Line-ups also cut down on arguments. Each person has their assigned place in line, so there is no arguing about being first or last or butting in line to get beside the person that is “my new best friend.” Students simply find their assigned place, walk outside or to the gym, and wait for instructions from the teacher.
Have Methods of Non-Verbal Communication
Nonverbal signals are essential on the playground, especially for very large groups of students. A whistle is my favorite tool. Teach the students the meaning of various signals. My signals often looked like this:
- 2 Short Whistle Blasts = freeze in place and become silent. Sometimes I want to make a new announcement about the game or name new itters. If the students do a silent freeze, I can make announcements without competing with their yelling and general recess chatter.
- 3 Short Blasts = new game. Students may come and gather around me for instructions for a new game.

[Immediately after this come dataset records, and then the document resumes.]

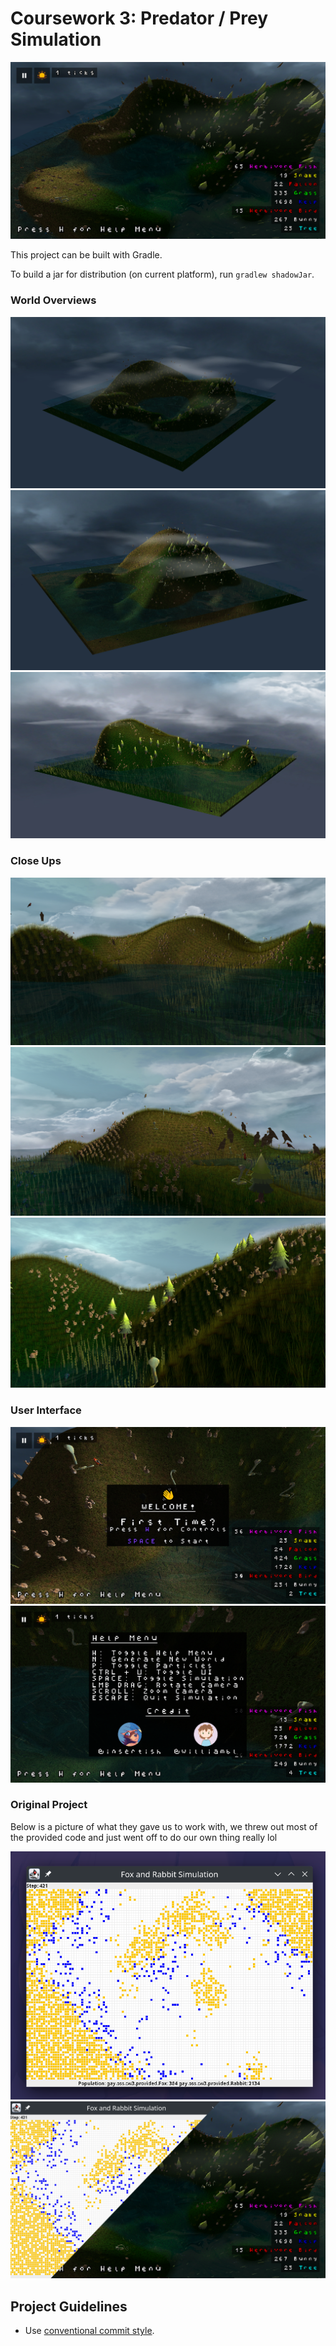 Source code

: # Coursework 3: Predator / Prey Simulation

![](screenshot.png)

This project can be built with Gradle.

To build a jar for distribution (on current platform), run `gradlew shadowJar`.

### World Overviews

![](screenshots/world1.jpg)
![](screenshots/world2.jpg)
![](screenshots/world3.jpg)

### Close Ups

![](screenshots/close1.jpg)
![](screenshots/close2.jpg)
![](screenshots/close3.jpg)

### User Interface

![](screenshots/ui-welcome.png)
![](screenshots/ui-help.png)

### Original Project

Below is a picture of what they gave us to work with, we threw out most of the provided code and just went off to do our own thing really lol

![](screenshots/base-project.png)
![](screenshots/base-project-comparison.png)

## Project Guidelines

- Use [conventional commit style](https://www.conventionalcommits.org/en/v1.0.0-beta.2/).
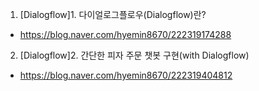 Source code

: 
1. [Dialogflow]1. 다이얼로그플로우(Dialogflow)란?
  - https://blog.naver.com/hyemin8670/222319174288

2. [Dialogflow]2. 간단한 피자 주문 챗봇 구현(with Dialogflow)
  - https://blog.naver.com/hyemin8670/222319404812
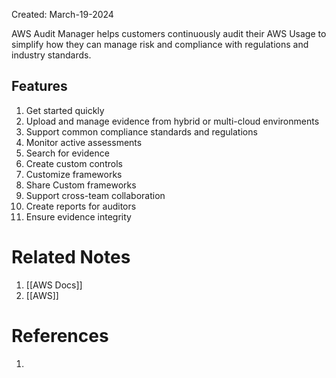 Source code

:Created: March-19-2024

AWS Audit Manager helps customers continuously audit their AWS Usage to simplify how they can manage risk and compliance with regulations and industry standards.
## Features

1. Get started quickly
2. Upload and manage evidence from hybrid or multi-cloud environments
3. Support common compliance standards and regulations
4. Monitor active assessments
5. Search for evidence
6. Create custom controls
7. Customize frameworks
8. Share Custom frameworks
9. Support cross-team collaboration
10. Create reports for auditors
11. Ensure evidence integrity
# Related Notes

1. [[AWS Docs]]
2. [[AWS]]
# References

1.  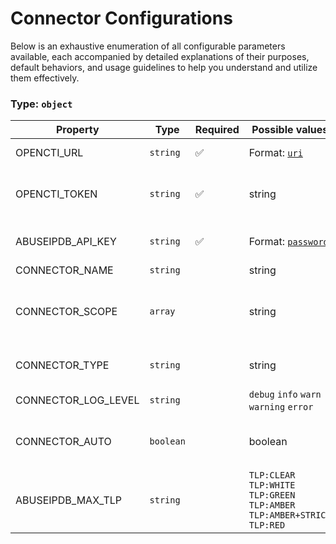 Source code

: # Connector Configurations

Below is an exhaustive enumeration of all configurable parameters available, each accompanied by detailed explanations of their purposes, default behaviors, and usage guidelines to help you understand and utilize them effectively.

### Type: `object`

| Property | Type | Required | Possible values | Default | Description |
| -------- | ---- | -------- | --------------- | ------- | ----------- |
| OPENCTI_URL | `string` | ✅ | Format: [`uri`](https://json-schema.org/understanding-json-schema/reference/string#built-in-formats) |  | The OpenCTI platform URL. |
| OPENCTI_TOKEN | `string` | ✅ | string |  | The token of the user who represents the connector in the OpenCTI platform. |
| ABUSEIPDB_API_KEY | `string` | ✅ | Format: [`password`](https://json-schema.org/understanding-json-schema/reference/string#built-in-formats) |  | API key used to authenticate requests to the AbuseIPDB service. |
| CONNECTOR_NAME | `string` |  | string | `"AbuseIPDB"` | Name of the connector. |
| CONNECTOR_SCOPE | `array` |  | string | `["IPv4-Addr"]` | The scope defines the set of entity types that the enrichment connector is allowed to process. |
| CONNECTOR_TYPE | `string` |  | string | `"INTERNAL_ENRICHMENT"` | Should always be set to INTERNAL_ENRICHMENT for this connector. |
| CONNECTOR_LOG_LEVEL | `string` |  | `debug` `info` `warn` `warning` `error` | `"error"` | Determines the verbosity of the logs. |
| CONNECTOR_AUTO | `boolean` |  | boolean | `true` | Enables or disables automatic enrichment of observables for OpenCTI. |
| ABUSEIPDB_MAX_TLP | `string` |  | `TLP:CLEAR` `TLP:WHITE` `TLP:GREEN` `TLP:AMBER` `TLP:AMBER+STRICT` `TLP:RED` | `"TLP:AMBER"` | Traffic Light Protocol (TLP) level to apply on objects imported into OpenCTI. |
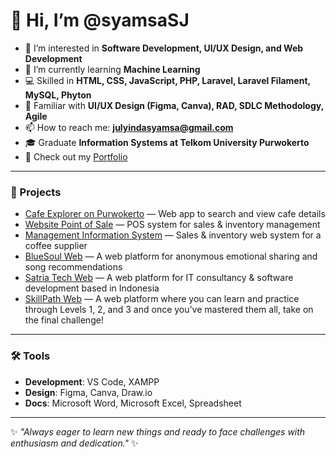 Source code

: # 👋 Hi, I’m @syamsaSJ

- 👀 I’m interested in **Software Development, UI/UX Design, and Web Development**  
- 🌱 I’m currently learning **Machine Learning**  
- 💻 Skilled in **HTML, CSS, JavaScript, PHP, Laravel, Laravel Filament, MySQL, Phyton**  
- 🎨 Familiar with **UI/UX Design (Figma, Canva), RAD, SDLC Methodology, Agile**  
- 📫 How to reach me: **julyindasyamsa@gmail.com**  
- 🎓 Graduate **Information Systems at Telkom University Purwokerto**  
- 📄 Check out my [Portfolio](https://syamsasj.github.io/portfolio/)  

---

### 🚀 Projects
- [Cafe Explorer on Purwokerto](https://cafeexploreronpwt.netlify.app/) — Web app to search and view cafe details  
- [Website Point of Sale](https://nakopipos.jualkopipurwokerto.com/) — POS system for sales & inventory management  
- [Management Information System](https://butikkopi.my.id/) — Sales & inventory web system for a coffee supplier
- [BlueSoul Web](https://bluesoul.wuaze.com/) — A web platform for anonymous emotional sharing and song recommendations
- [Satria Tech Web](https://satriatech.com/) — A web platform for IT consultancy & software development based in Indonesia
- [SkillPath Web](https://skillpath.wuaze.com/) — A web platform where you can learn and practice through Levels 1, 2, and 3 and once you’ve mastered them all, take on the final challenge!

---

### 🛠️ Tools
- **Development**: VS Code, XAMPP  
- **Design**: Figma, Canva, Draw.io  
- **Docs**: Microsoft Word,  Microsoft Excel, Spreadsheet

---

✨ *"Always eager to learn new things and ready to face challenges with enthusiasm and dedication."* ✨
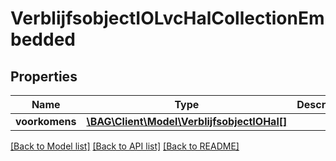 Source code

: # VerblijfsobjectIOLvcHalCollectionEmbedded

## Properties
Name | Type | Description | Notes
------------ | ------------- | ------------- | -------------
**voorkomens** | [**\BAG\Client\Model\VerblijfsobjectIOHal[]**](VerblijfsobjectIOHal.md) |  | [optional] 

[[Back to Model list]](../../README.md#documentation-for-models) [[Back to API list]](../../README.md#documentation-for-api-endpoints) [[Back to README]](../../README.md)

- Teacher’s Raised Hand = silence from everyone, eyes on the teacher. I use this at both the beginning and end of recess. While the teacher is explaining the set-up of the game, students should listen silently and only ask questions when the adult is finished explaining. At the end of recess, a raised hand from teacher works well too. When students see your hand, they know it is the signal to stop talking and become silent before entering the building again.
Find the methods that work in your specific teaching situation and use them. You will be rewarded for planning well.
Establish your General Playground Rules
Established playground rules that everyone understands eliminates a lot of arguing. Some general rules at my school look like this:
- A person going outside of the boundary area is caught.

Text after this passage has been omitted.